Trapped air, hydrogen, poor venting, high shot speed

Solidification shrinkage, insufficient feed metal, hot spots

Shape

Round, spherical, smooth walls

Irregular, angular, dendritic, rough walls

Location

Upper casting, last-fill zones, areas with weak venting

Thick sections, hot spots, centerlines, rib junctions

Detection

X-ray shows clean circles. Inner surface is smooth.

X-ray shows branching networks. Interior is rough, frost-like.

Prevention

Improve venting, control temp and shot speed, purify melt

Add risers, control cooling rate, redesign thick sections

One rule cuts through everything: section the part and look at the wall.

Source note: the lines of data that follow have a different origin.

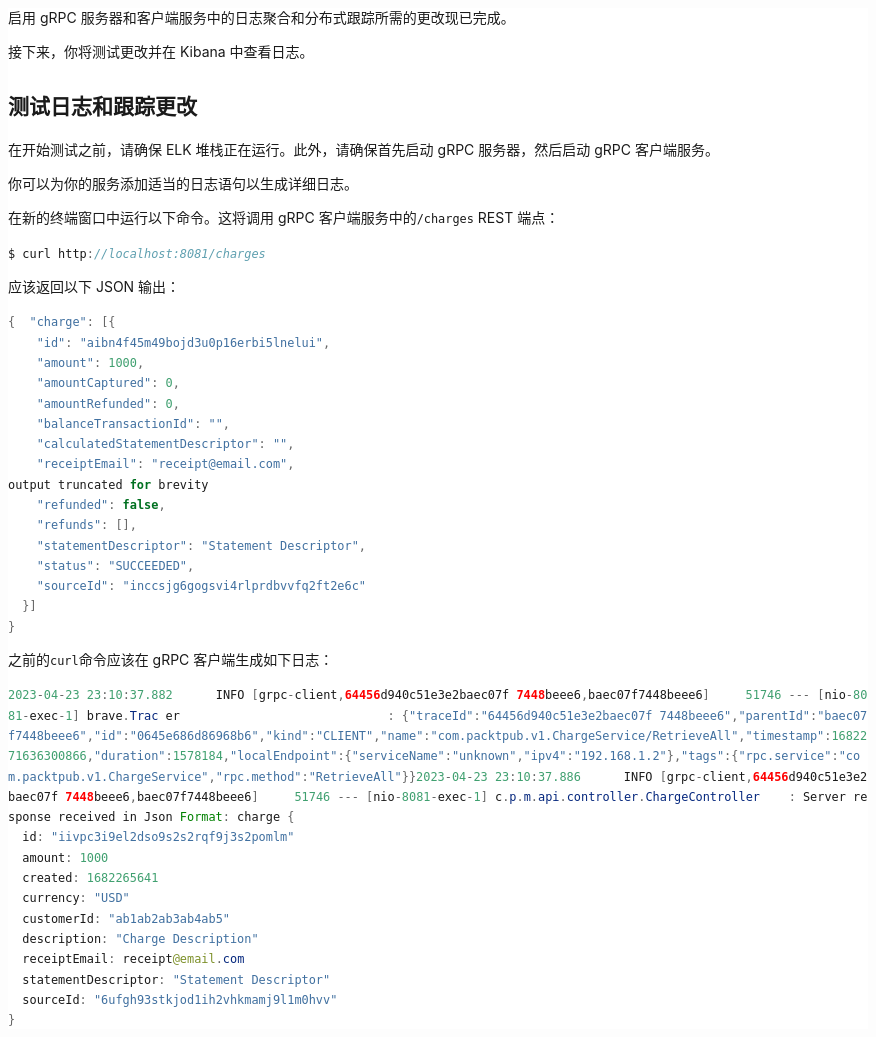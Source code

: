 启用 gRPC 服务器和客户端服务中的日志聚合和分布式跟踪所需的更改现已完成。

接下来，你将测试更改并在 Kibana 中查看日志。

## 测试日志和跟踪更改

在开始测试之前，请确保 ELK 堆栈正在运行。此外，请确保首先启动 gRPC 服务器，然后启动 gRPC 客户端服务。

你可以为你的服务添加适当的日志语句以生成详细日志。

在新的终端窗口中运行以下命令。这将调用 gRPC 客户端服务中的`/charges` REST 端点：

```java
$ curl http://localhost:8081/charges
```

应该返回以下 JSON 输出：

```java
{  "charge": [{
    "id": "aibn4f45m49bojd3u0p16erbi5lnelui",
    "amount": 1000,
    "amountCaptured": 0,
    "amountRefunded": 0,
    "balanceTransactionId": "",
    "calculatedStatementDescriptor": "",
    "receiptEmail": "receipt@email.com",
output truncated for brevity
    "refunded": false,
    "refunds": [],
    "statementDescriptor": "Statement Descriptor",
    "status": "SUCCEEDED",
    "sourceId": "inccsjg6gogsvi4rlprdbvvfq2ft2e6c"
  }]
}
```

之前的`curl`命令应该在 gRPC 客户端生成如下日志：

```java
2023-04-23 23:10:37.882      INFO [grpc-client,64456d940c51e3e2baec07f 7448beee6,baec07f7448beee6]     51746 --- [nio-8081-exec-1] brave.Trac er                             : {"traceId":"64456d940c51e3e2baec07f 7448beee6","parentId":"baec07f7448beee6","id":"0645e686d86968b6","kind":"CLIENT","name":"com.packtpub.v1.ChargeService/RetrieveAll","timestamp":1682271636300866,"duration":1578184,"localEndpoint":{"serviceName":"unknown","ipv4":"192.168.1.2"},"tags":{"rpc.service":"com.packtpub.v1.ChargeService","rpc.method":"RetrieveAll"}}2023-04-23 23:10:37.886      INFO [grpc-client,64456d940c51e3e2baec07f 7448beee6,baec07f7448beee6]     51746 --- [nio-8081-exec-1] c.p.m.api.controller.ChargeController    : Server response received in Json Format: charge {
  id: "iivpc3i9el2dso9s2s2rqf9j3s2pomlm"
  amount: 1000
  created: 1682265641
  currency: "USD"
  customerId: "ab1ab2ab3ab4ab5"
  description: "Charge Description"
  receiptEmail: receipt@email.com
  statementDescriptor: "Statement Descriptor"
  sourceId: "6ufgh93stkjod1ih2vhkmamj9l1m0hvv"
}
```
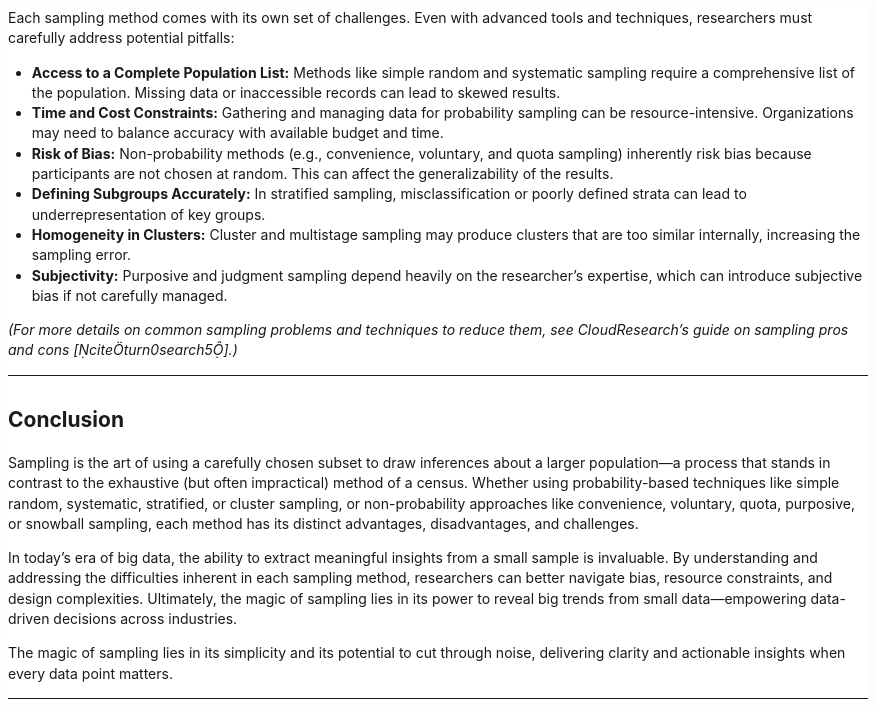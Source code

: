 Each sampling method comes with its own set of challenges. Even with advanced tools and techniques, researchers must carefully address potential pitfalls:

- **Access to a Complete Population List:** Methods like simple random and systematic sampling require a comprehensive list of the population. Missing data or inaccessible records can lead to skewed results.
- **Time and Cost Constraints:** Gathering and managing data for probability sampling can be resource-intensive. Organizations may need to balance accuracy with available budget and time.
- **Risk of Bias:** Non-probability methods (e.g., convenience, voluntary, and quota sampling) inherently risk bias because participants are not chosen at random. This can affect the generalizability of the results.
- **Defining Subgroups Accurately:** In stratified sampling, misclassification or poorly defined strata can lead to underrepresentation of key groups.
- **Homogeneity in Clusters:** Cluster and multistage sampling may produce clusters that are too similar internally, increasing the sampling error.
- **Subjectivity:** Purposive and judgment sampling depend heavily on the researcher’s expertise, which can introduce subjective bias if not carefully managed.

*(For more details on common sampling problems and techniques to reduce them, see CloudResearch’s guide on sampling pros and cons [citeturn0search5].)*

---

## Conclusion

Sampling is the art of using a carefully chosen subset to draw inferences about a larger population—a process that stands in contrast to the exhaustive (but often impractical) method of a census. Whether using probability-based techniques like simple random, systematic, stratified, or cluster sampling, or non-probability approaches like convenience, voluntary, quota, purposive, or snowball sampling, each method has its distinct advantages, disadvantages, and challenges.

In today’s era of big data, the ability to extract meaningful insights from a small sample is invaluable. By understanding and addressing the difficulties inherent in each sampling method, researchers can better navigate bias, resource constraints, and design complexities. Ultimately, the magic of sampling lies in its power to reveal big trends from small data—empowering data-driven decisions across industries.

The magic of sampling lies in its simplicity and its potential to cut through noise, delivering clarity and actionable insights when every data point matters.

---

  • Smooth interior = gas.

  • Rough or dendritic = shrinkage.

That single observation cuts out half the diagnostic work. You don’t need any equipment running to get there.

Both defects damage pressure tightness and structural strength. They also show up together in the same casting far more often than most engineers expect.

Conclusion

Porosity doesn’t have to be a mystery. It just needs the right lens.

Gas porosity comes from trapped gases escaping a solidifying melt. Shrinkage porosity is a feeding problem — driven by volumetric contraction. Once you see the difference, prevention stops being guesswork. It becomes engineering.

The shape tells a story. The location tells another. Together, they point straight to the fix.

Auditing a rejected batch? Designing a new gating system from scratch? The real differentiator isn’t just knowing what type of porosity you’re dealing with. It’s knowing why it formed — and where in the process it went wrong.

So here’s your next move: take the comparison table and walk it back through your last defect report. See which pattern matches. The answer is closer than you think.

Better castings don’t come from luck. They come from understanding the difference.